= EXERCISE =
The output is the lines below from the one with "630 & AT1G17250 & AtRLP3 & RLP3\\" through the one with "634 & AT5G33290", both included, printed exactly and with no other line.

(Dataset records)
####################
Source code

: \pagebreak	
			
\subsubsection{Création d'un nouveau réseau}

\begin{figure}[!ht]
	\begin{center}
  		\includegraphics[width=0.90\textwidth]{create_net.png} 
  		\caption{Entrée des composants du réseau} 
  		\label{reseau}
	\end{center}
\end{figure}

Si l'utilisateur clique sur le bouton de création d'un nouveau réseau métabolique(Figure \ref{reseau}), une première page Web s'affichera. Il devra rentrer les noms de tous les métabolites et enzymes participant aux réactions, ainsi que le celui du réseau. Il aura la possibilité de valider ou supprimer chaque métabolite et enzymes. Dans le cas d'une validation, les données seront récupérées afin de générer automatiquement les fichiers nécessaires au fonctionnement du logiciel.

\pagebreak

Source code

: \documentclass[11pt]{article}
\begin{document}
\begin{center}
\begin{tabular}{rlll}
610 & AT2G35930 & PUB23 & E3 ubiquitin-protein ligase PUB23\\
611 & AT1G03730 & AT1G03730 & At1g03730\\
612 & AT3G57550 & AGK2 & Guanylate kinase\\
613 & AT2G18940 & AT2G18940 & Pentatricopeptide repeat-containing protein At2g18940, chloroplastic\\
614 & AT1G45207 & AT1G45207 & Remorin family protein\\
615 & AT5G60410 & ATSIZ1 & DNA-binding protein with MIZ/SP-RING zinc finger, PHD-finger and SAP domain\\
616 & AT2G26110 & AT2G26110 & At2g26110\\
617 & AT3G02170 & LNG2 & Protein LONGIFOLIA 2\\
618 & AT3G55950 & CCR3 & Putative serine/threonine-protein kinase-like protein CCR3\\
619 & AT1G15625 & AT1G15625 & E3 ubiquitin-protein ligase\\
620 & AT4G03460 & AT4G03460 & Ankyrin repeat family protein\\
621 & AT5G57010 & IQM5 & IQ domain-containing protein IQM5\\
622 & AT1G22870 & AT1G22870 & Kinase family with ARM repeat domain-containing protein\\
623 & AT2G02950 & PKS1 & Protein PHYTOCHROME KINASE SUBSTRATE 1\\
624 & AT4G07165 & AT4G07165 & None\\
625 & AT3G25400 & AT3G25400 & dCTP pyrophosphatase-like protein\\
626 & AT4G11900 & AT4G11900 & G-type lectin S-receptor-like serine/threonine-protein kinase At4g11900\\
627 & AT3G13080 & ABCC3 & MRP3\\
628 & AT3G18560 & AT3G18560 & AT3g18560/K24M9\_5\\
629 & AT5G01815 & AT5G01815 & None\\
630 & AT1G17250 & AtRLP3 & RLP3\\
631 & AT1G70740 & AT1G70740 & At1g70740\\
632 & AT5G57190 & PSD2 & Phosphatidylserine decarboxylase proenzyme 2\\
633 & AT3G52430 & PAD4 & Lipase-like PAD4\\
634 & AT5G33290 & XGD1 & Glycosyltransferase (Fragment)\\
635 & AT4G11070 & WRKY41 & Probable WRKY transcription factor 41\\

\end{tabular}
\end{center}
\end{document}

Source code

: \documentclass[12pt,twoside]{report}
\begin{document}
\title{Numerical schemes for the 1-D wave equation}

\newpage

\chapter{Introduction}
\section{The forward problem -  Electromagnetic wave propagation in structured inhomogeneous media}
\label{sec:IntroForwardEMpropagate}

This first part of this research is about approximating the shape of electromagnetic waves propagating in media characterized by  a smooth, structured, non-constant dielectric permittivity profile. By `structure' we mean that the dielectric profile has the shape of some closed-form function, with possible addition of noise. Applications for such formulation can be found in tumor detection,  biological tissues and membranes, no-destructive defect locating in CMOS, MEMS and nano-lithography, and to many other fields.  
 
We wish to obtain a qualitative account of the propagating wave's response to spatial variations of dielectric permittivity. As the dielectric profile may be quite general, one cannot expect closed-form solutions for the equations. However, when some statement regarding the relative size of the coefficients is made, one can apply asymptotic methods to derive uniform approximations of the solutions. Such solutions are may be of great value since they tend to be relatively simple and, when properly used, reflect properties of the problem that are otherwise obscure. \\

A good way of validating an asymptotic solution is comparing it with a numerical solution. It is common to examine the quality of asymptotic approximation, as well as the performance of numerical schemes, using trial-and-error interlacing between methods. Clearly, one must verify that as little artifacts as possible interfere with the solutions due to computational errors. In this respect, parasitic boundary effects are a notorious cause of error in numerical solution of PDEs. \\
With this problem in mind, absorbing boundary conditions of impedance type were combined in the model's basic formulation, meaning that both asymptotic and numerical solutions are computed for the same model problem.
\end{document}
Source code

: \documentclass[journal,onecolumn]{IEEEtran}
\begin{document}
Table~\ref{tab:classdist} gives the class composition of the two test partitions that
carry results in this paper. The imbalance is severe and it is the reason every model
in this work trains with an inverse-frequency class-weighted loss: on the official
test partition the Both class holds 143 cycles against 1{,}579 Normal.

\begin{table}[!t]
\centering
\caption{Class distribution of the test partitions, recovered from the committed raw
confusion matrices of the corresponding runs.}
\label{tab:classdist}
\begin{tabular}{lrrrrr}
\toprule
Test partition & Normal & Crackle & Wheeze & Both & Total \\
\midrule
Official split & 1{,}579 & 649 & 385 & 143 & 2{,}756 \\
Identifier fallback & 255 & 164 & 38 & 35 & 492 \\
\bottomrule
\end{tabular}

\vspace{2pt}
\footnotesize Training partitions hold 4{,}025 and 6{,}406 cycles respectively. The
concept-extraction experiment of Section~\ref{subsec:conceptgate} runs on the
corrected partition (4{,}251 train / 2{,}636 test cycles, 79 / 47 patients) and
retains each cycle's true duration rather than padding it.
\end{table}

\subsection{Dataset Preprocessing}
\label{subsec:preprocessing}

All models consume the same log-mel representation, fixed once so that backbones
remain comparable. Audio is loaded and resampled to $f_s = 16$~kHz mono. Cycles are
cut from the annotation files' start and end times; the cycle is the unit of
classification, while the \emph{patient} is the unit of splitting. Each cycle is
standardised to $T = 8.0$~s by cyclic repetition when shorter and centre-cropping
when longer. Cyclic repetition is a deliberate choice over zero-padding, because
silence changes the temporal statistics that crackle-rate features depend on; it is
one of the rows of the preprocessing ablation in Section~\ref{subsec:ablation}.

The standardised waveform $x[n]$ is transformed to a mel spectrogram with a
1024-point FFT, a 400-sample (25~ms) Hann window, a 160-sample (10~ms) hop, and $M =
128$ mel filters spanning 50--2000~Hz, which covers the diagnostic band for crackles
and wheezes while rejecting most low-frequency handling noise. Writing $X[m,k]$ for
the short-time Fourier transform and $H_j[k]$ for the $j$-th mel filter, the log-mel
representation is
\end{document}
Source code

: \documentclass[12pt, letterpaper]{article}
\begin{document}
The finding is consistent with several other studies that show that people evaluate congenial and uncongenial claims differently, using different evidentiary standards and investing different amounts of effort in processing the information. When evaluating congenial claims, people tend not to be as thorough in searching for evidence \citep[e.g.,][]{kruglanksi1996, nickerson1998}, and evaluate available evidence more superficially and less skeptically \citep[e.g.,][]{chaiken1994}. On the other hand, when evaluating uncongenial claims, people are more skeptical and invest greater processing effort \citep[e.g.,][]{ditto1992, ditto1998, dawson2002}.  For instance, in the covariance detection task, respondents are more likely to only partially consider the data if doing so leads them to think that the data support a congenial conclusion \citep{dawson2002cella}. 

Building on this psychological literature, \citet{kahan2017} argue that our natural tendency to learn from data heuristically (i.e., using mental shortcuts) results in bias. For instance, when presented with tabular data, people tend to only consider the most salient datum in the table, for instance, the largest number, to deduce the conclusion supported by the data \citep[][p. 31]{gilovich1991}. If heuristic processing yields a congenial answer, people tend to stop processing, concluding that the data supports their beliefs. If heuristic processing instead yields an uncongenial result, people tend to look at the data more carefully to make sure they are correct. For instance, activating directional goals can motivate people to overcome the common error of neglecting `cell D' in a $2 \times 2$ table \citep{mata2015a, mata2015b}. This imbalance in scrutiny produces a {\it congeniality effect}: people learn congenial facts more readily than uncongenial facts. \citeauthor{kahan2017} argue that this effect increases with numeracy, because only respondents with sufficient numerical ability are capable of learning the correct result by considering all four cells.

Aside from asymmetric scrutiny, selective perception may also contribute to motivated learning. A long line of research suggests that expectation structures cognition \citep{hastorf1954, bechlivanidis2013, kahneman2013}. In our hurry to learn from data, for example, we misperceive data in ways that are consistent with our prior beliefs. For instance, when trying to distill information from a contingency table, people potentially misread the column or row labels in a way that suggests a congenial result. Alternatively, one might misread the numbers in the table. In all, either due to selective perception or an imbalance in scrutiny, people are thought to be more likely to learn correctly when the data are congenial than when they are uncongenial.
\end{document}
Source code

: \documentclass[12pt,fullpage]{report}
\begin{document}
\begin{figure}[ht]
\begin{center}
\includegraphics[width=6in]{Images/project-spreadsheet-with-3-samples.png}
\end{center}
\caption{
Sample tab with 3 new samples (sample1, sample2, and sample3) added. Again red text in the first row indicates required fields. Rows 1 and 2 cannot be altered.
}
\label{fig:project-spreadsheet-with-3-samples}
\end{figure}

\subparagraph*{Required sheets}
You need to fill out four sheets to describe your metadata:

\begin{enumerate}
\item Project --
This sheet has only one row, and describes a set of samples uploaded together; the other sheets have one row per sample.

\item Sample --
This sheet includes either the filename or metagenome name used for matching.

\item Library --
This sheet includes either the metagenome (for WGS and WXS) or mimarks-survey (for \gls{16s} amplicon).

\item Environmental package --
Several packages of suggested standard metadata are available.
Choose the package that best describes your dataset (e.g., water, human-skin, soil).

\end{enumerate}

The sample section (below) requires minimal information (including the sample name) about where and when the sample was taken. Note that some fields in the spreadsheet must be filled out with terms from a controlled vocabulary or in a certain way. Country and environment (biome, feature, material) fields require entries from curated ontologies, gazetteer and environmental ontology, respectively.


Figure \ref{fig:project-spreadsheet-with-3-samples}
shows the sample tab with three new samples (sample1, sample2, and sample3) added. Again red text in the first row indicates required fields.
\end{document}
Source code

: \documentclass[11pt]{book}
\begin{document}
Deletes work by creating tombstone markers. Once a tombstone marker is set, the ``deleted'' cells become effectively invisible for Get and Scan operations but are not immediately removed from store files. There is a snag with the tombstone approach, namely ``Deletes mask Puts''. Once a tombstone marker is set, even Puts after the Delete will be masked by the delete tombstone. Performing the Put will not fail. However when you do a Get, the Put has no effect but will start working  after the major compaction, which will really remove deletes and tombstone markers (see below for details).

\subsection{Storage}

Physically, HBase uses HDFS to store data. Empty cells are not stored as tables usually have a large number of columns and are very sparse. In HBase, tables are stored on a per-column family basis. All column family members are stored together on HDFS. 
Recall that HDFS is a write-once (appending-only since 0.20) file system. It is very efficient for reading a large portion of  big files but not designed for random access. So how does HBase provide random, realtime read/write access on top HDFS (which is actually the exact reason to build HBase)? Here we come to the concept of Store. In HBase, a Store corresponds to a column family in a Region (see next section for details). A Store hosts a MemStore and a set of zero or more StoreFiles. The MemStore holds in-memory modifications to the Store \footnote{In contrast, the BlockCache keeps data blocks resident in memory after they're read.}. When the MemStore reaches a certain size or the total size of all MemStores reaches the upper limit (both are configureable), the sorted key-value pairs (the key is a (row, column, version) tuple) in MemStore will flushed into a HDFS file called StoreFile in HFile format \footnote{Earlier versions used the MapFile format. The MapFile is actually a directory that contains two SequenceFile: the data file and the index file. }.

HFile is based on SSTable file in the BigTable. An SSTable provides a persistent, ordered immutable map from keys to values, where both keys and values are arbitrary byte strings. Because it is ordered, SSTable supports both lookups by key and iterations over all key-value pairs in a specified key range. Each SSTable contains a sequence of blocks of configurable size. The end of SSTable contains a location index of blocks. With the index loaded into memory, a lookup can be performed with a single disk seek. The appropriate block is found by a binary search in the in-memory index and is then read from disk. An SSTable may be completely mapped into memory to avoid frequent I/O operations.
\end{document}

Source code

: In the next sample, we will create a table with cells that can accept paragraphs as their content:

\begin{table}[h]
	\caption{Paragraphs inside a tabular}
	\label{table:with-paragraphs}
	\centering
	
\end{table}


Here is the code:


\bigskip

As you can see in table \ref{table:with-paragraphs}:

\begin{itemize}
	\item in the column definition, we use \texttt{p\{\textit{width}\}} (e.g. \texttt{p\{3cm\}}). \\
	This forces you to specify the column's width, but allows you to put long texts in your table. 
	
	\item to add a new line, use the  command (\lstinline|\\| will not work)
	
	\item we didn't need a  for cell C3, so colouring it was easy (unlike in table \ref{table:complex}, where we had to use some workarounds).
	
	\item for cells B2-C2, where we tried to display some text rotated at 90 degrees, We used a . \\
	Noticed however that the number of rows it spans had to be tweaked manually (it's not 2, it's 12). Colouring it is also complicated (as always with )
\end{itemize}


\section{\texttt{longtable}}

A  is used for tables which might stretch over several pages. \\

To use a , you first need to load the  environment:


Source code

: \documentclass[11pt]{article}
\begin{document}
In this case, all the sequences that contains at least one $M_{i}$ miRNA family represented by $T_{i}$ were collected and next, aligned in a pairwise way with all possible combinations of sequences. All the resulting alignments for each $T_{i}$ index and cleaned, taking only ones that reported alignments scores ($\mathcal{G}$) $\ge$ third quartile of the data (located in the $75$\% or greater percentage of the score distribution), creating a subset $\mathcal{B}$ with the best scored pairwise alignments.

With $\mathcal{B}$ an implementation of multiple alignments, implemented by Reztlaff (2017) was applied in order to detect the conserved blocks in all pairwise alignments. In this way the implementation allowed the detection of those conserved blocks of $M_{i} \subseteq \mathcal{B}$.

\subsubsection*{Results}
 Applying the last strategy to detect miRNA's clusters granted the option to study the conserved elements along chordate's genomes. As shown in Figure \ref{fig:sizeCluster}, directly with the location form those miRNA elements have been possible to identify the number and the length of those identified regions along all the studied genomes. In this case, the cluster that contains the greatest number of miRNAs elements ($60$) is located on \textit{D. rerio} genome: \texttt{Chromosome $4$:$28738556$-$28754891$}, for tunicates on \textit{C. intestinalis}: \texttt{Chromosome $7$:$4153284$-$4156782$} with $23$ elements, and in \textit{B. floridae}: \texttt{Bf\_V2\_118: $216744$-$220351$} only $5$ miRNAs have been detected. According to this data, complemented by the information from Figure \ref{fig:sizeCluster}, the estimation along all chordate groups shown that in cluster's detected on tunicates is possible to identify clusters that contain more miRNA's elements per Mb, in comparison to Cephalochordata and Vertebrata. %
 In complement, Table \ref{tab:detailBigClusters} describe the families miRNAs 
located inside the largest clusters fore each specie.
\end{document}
####################
= RESPONSE =
630 & AT1G17250 & AtRLP3 & RLP3\\
631 & AT1G70740 & AT1G70740 & At1g70740\\
632 & AT5G57190 & PSD2 & Phosphatidylserine decarboxylase proenzyme 2\\
633 & AT3G52430 & PAD4 & Lipase-like PAD4\\
634 & AT5G33290 & XGD1 & Glycosyltransferase (Fragment)\\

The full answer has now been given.